Starting with the opening line of the entries below, transcribe each line exactly up to and including the one that has "between zero and"; pictures are not copied.

========

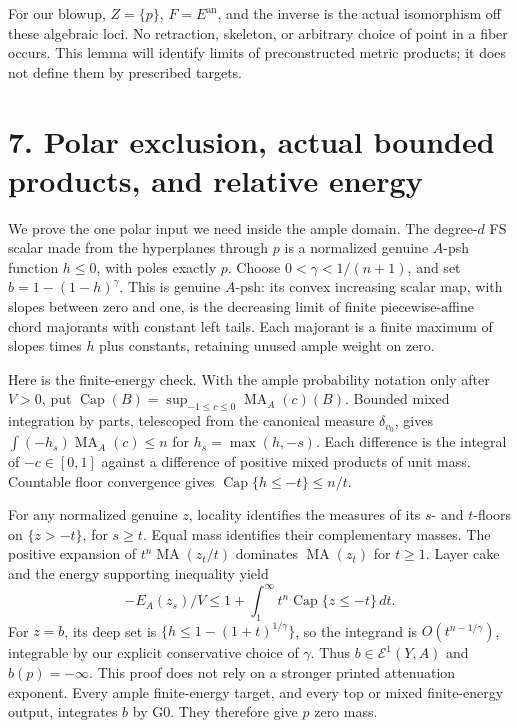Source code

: \documentclass[
  10pt,
]{article}
\begin{document}
For our blowup, \(Z=\{p\}\), \(F=E^{\mathrm{an}}\), and the inverse is
the actual isomorphism off these algebraic loci. No retraction,
skeleton, or arbitrary choice of point in a fiber occurs. This lemma
will identify limits of preconstructed metric products; it does not
define them by prescribed targets.

\section{7. Polar exclusion, actual bounded products, and relative
energy}\label{polar-exclusion-actual-bounded-products-and-relative-energy}

We prove the one polar input we need inside the ample domain. The
degree-\(d\) FS scalar made from the hyperplanes through \(p\) is a
normalized genuine \(A\)-psh function \(h\le0\), with poles exactly
\(p\). Choose \(0<\gamma<1/(n+1)\), and set \(b=1-(1-h)^\gamma\). This
is genuine \(A\)-psh: its convex increasing scalar map, with slopes
between zero and one, is the decreasing limit of finite piecewise-affine
chord majorants with constant left tails. Each majorant is a finite
maximum of slopes times \(h\) plus constants, retaining unused ample
weight on zero.

Here is the finite-energy check. With the ample probability notation
only after \(V>0\), put
\(\operatorname{Cap}(B)=\sup_{-1\le c\le0}\operatorname{MA}_A(c)(B)\).
Bounded mixed integration by parts, telescoped from the canonical
measure \(\delta_{v_0}\), gives
\(\int(-h_s)\operatorname{MA}_A(c)\le n\) for \(h_s=\max(h,-s)\). Each
difference is the integral of \(-c\in[0,1]\) against a difference of
positive mixed products of unit mass. Countable floor convergence gives
\(\operatorname{Cap}\{h\le-t\}\le n/t\).

For any normalized genuine \(z\), locality identifies the measures of
its \(s\)- and \(t\)-floors on \(\{z>-t\}\), for \(s\ge t\). Equal mass
identifies their complementary masses. The positive expansion of
\(t^n\operatorname{MA}(z_t/t)\) dominates \(\operatorname{MA}(z_t)\) for
\(t\ge1\). Layer cake and the energy supporting inequality yield
\[-E_A(z_s)/V\le1+\int_1^\infty t^n\operatorname{Cap}\{z\le-t\}\,dt.\]
For \(z=b\), its deep set is \(\{h\le1-(1+t)^{1/\gamma}\}\), so the
integrand is \(O(t^{n-1/\gamma})\), integrable by our explicit
conservative choice of \(\gamma\). Thus \(b\in\mathcal E^1(Y,A)\) and
\(b(p)=-\infty\). This proof does not rely on a stronger printed
attenuation exponent. Every ample finite-energy target, and every top or
mixed finite-energy output, integrates \(b\) by G0. They therefore give
\(p\) zero mass.
\end{document}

========

* **Reply to the exercise**
Source code

: \documentclass[
  10pt,
]{article}
\begin{document}
For our blowup, \(Z=\{p\}\), \(F=E^{\mathrm{an}}\), and the inverse is
the actual isomorphism off these algebraic loci. No retraction,
skeleton, or arbitrary choice of point in a fiber occurs. This lemma
will identify limits of preconstructed metric products; it does not
define them by prescribed targets.

\section{7. Polar exclusion, actual bounded products, and relative
energy}\label{polar-exclusion-actual-bounded-products-and-relative-energy}

We prove the one polar input we need inside the ample domain. The
degree-\(d\) FS scalar made from the hyperplanes through \(p\) is a
normalized genuine \(A\)-psh function \(h\le0\), with poles exactly
\(p\). Choose \(0<\gamma<1/(n+1)\), and set \(b=1-(1-h)^\gamma\). This
is genuine \(A\)-psh: its convex increasing scalar map, with slopes
between zero and one, is the decreasing limit of finite piecewise-affine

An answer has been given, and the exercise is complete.